クレーター以外に何もない。静寂が自分を包み込む。
このスーツの酸素残量はどれくらいだろうか。不安な気持ちを紛らわすため、テレパシーを送る。
「誰カ、ココニイル…… キヅイテ……」
東京都杉並区のアパートの一室。 僕は、このクソ暑い夏にクーラー無しで乗り切るという挑戦をしていた。 金魚が涼しそうに泳ぐ水槽をぼーっと眺めているが、残念ながら一向に涼しくはならない。 水槽の中の金魚は、涼しげに僕を見つめ返す。
「誰カ…… キヅイテ……」
いきなり声が聞こえて、部屋を見渡すが6畳1間のこの部屋には、僕以外は誰もいない。 「もしかして、お前?」 俺は目の前の水槽で泳ぐ金魚に話しかける。
「酸素ナクナルマデ、アト一日ダ……」
奇妙な声が、また聞こえる。
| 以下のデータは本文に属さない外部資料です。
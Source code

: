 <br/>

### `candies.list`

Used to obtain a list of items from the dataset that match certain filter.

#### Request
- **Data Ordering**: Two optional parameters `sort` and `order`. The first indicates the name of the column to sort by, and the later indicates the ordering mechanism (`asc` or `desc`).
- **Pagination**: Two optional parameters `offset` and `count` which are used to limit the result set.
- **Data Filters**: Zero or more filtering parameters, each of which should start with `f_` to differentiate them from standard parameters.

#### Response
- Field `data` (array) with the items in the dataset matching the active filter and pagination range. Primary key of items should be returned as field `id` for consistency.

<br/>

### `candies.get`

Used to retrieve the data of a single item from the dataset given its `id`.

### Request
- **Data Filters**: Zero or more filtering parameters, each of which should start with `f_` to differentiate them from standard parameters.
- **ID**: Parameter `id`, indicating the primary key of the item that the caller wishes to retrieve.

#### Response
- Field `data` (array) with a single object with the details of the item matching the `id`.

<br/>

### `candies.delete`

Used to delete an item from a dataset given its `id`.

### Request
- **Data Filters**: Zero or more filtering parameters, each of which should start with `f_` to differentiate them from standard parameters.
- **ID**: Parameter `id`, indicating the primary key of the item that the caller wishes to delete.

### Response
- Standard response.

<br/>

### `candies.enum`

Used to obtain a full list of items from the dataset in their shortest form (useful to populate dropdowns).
頭の中な直接響いてきているようだ。
「ヤハリ、ダレモイナイカ……」
諦めた様な声がまた頭に響く。どうやら暑すぎて頭がおかしくなったようだ。 「ただでさえ悪い頭が……」とつい呟いた。
「ダ、誰カ、キコエテルノカ?」
また、頭の中で声が響く。いよいよヤバい…… ヤケクソで「聞こえてるよ!」と叫ぶ。
「ヨカッタ、テレパシーガツウジル相手ガイタ」
テレパシー?この頭の中の声がテレパシーなのか? 試しに「お前は誰だ?」と念じてみる。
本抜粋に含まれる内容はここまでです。